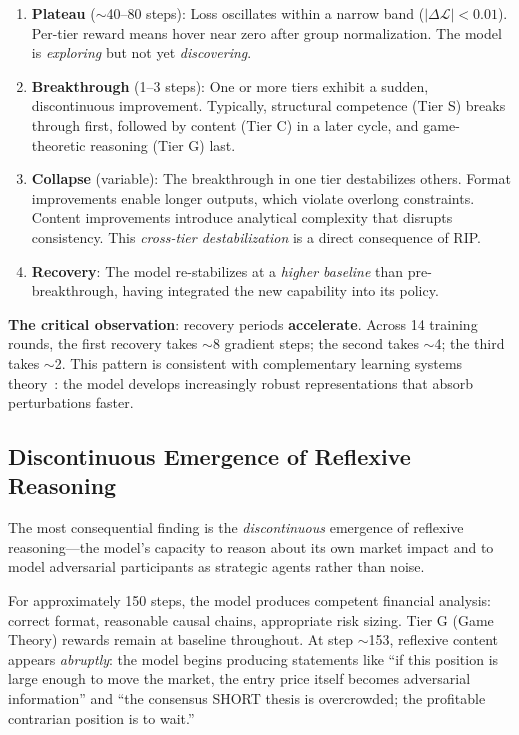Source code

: \documentclass[sigconf]{acmart}
\begin{document}
\begin{enumerate}
    \item \textbf{Plateau} ($\sim$40--80 steps): Loss oscillates within a narrow band ($|\Delta\mathcal{L}| < 0.01$). Per-tier reward means hover near zero after group normalization. The model is \textit{exploring} but not yet \textit{discovering}.
    
    \item \textbf{Breakthrough} (1--3 steps): One or more tiers exhibit a sudden, discontinuous improvement. Typically, structural competence (Tier S) breaks through first, followed by content (Tier C) in a later cycle, and game-theoretic reasoning (Tier G) last.
    
    \item \textbf{Collapse} (variable): The breakthrough in one tier destabilizes others. Format improvements enable longer outputs, which violate overlong constraints. Content improvements introduce analytical complexity that disrupts consistency. This \textit{cross-tier destabilization} is a direct consequence of RIP.
    
    \item \textbf{Recovery}: The model re-stabilizes at a \textit{higher baseline} than pre-breakthrough, having integrated the new capability into its policy.
\end{enumerate}

\textbf{The critical observation}: recovery periods \textbf{accelerate}. Across 14 training rounds, the first recovery takes $\sim$8 gradient steps; the second takes $\sim$4; the third takes $\sim$2. This pattern is consistent with complementary learning systems theory~\cite{mcclelland1995cls}: the model develops increasingly robust representations that absorb perturbations faster.

\subsection{Discontinuous Emergence of Reflexive Reasoning}

The most consequential finding is the \textit{discontinuous} emergence of reflexive reasoning---the model's capacity to reason about its own market impact and to model adversarial participants as strategic agents rather than noise.

For approximately 150 steps, the model produces competent financial analysis: correct format, reasonable causal chains, appropriate risk sizing. Tier G (Game Theory) rewards remain at baseline throughout. At step $\sim$153, reflexive content appears \textit{abruptly}: the model begins producing statements like ``if this position is large enough to move the market, the entry price itself becomes adversarial information'' and ``the consensus SHORT thesis is overcrowded; the profitable contrarian position is to wait.''
\end{document}
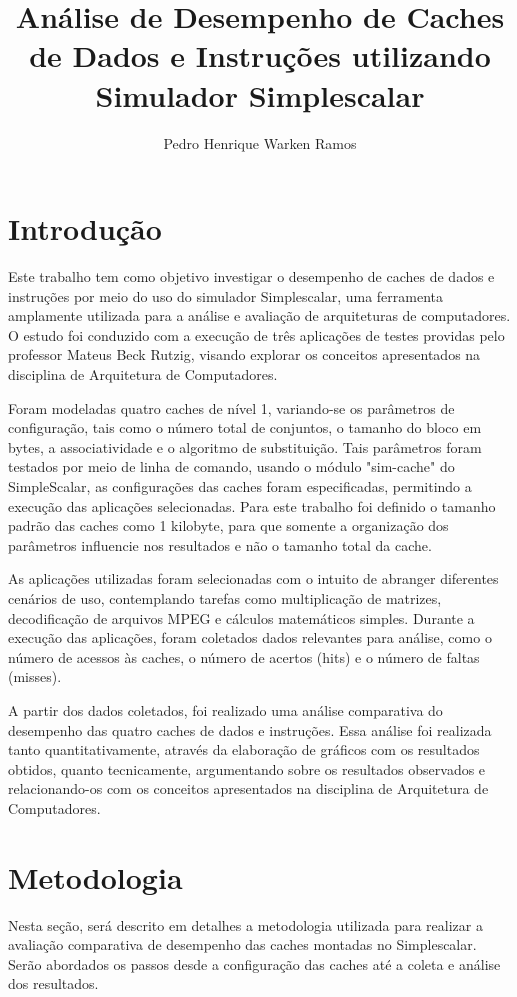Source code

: \documentclass[12pt]{article}
\title{Análise de Desempenho de Caches de Dados e Instruções utilizando Simulador Simplescalar}
\author{Pedro Henrique Warken Ramos}
\begin{document}
 

\maketitle

\section{Introdução} \label{sec:introducao}

Este trabalho tem como objetivo investigar o desempenho de caches de dados e
instruções por meio do uso do simulador Simplescalar, uma ferramenta 
amplamente utilizada para a análise e avaliação de arquiteturas de 
computadores. O estudo foi conduzido com a execução de três aplicações de 
testes providas pelo professor Mateus Beck Rutzig, visando explorar os 
conceitos apresentados na disciplina de Arquitetura de Computadores.

Foram modeladas quatro caches de nível 1, variando-se os parâmetros de
configuração, tais como o número total de conjuntos, o 
tamanho do bloco em bytes, a associatividade e o algoritmo de substituição.
Tais parâmetros foram testados por meio de linha de comando, usando o módulo
"sim-cache" do SimpleScalar, as configurações das caches foram especificadas,
permitindo a execução das aplicações selecionadas. Para este trabalho foi
definido o tamanho padrão das caches como 1 kilobyte, para que somente a 
organização dos parâmetros influencie nos resultados e não o tamanho total da cache.

As aplicações utilizadas foram selecionadas com o intuito de abranger 
diferentes cenários de uso, contemplando tarefas como multiplicação de 
matrizes, decodificação de arquivos MPEG e cálculos matemáticos simples. 
Durante a execução das aplicações, foram coletados dados relevantes para 
análise, como o número de acessos às caches, o número de acertos (hits) e o número de faltas (misses).

A partir dos dados coletados, foi realizado uma análise comparativa do desempenho 
das quatro caches de dados e instruções. Essa análise foi realizada tanto 
quantitativamente, através da elaboração de gráficos com os resultados 
obtidos, quanto tecnicamente, argumentando sobre os resultados observados e 
relacionando-os com os conceitos apresentados na disciplina de Arquitetura de 
Computadores.

\section{Metodologia} \label{sec:metodologia}
Nesta seção, será descrito em detalhes a metodologia utilizada para realizar a avaliação comparativa de desempenho das caches montadas no Simplescalar. Serão abordados os passos desde a configuração das caches até a coleta e análise dos resultados.
\end{document}
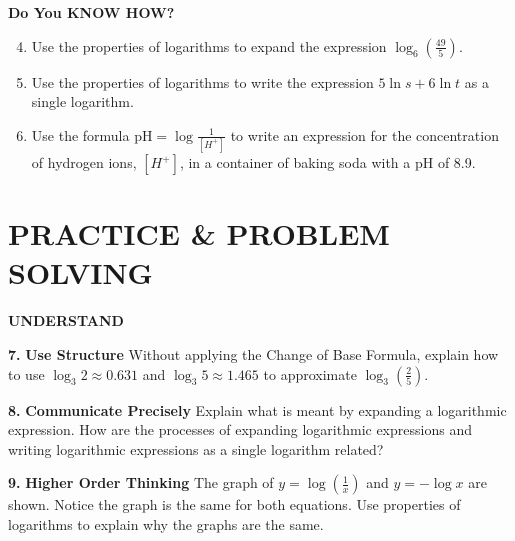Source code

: \documentclass{article}
\newenvironment{practice}[2]{\textbf{#1.}}{}
\newcommand{\answer}[1]{}
\begin{document}
\textbf{Do You KNOW HOW?}
\begin{enumerate}
    \setcounter{enumi}{3}
    \item Use the properties of logarithms to expand the expression $\log_6\left(\frac{49}{5}\right)$.
    \item Use the properties of logarithms to write the expression $5\ln s + 6\ln t$ as a single logarithm.
    \item Use the formula $\text{pH} = \log\frac{1}{[H^+]}$ to write an expression for the concentration of hydrogen ions, $[H^+]$, in a container of baking soda with a pH of 8.9.
\end{enumerate}


\section*{PRACTICE \& PROBLEM SOLVING}

\textbf{UNDERSTAND}

\begin{practice}{7}{}
\textbf{Use Structure} Without applying the Change of Base Formula, explain how to use $\log_3 2 \approx 0.631$ and $\log_3 5 \approx 1.465$ to approximate $\log_3\left(\frac{2}{5}\right)$.
\answer{$\log_3\left(\frac{2}{5}\right) = \log_3 2 - \log_3 5 \approx 0.631 - 1.465 = -0.834$}
\end{practice}

\begin{practice}{8}{}
\textbf{Communicate Precisely} Explain what is meant by expanding a logarithmic expression. How are the processes of expanding logarithmic expressions and writing logarithmic expressions as a single logarithm related?
\answer{They are inverse processes using the same properties in reverse directions.}
\end{practice}

\begin{practice}{9}{}
\textbf{Higher Order Thinking} The graph of $y = \log\left(\frac{1}{x}\right)$ and $y = -\log x$ are shown. Notice the graph is the same for both equations. Use properties of logarithms to explain why the graphs are the same.

\begin{center}
\end{center}
\answer{$\log\left(\frac{1}{x}\right) = \log(x^{-1}) = -1 \log(x) = -\log x$}
\end{practice}
\end{document}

EXERCISE
Extract from the listing above the lines between the line containing "de Desempenho de" and the line containing "Tais parâmetros foram", keeping both of those lines. Output nothing else.

SOLUTION FOR THIS PROBLEM
\title{Análise de Desempenho de Caches de Dados e Instruções utilizando Simulador Simplescalar}
\author{Pedro Henrique Warken Ramos}
\begin{document}
 

\maketitle

\section{Introdução} \label{sec:introducao}

Este trabalho tem como objetivo investigar o desempenho de caches de dados e
instruções por meio do uso do simulador Simplescalar, uma ferramenta 
amplamente utilizada para a análise e avaliação de arquiteturas de 
computadores. O estudo foi conduzido com a execução de três aplicações de 
testes providas pelo professor Mateus Beck Rutzig, visando explorar os 
conceitos apresentados na disciplina de Arquitetura de Computadores.

Foram modeladas quatro caches de nível 1, variando-se os parâmetros de
configuração, tais como o número total de conjuntos, o 
tamanho do bloco em bytes, a associatividade e o algoritmo de substituição.
Tais parâmetros foram testados por meio de linha de comando, usando o módulo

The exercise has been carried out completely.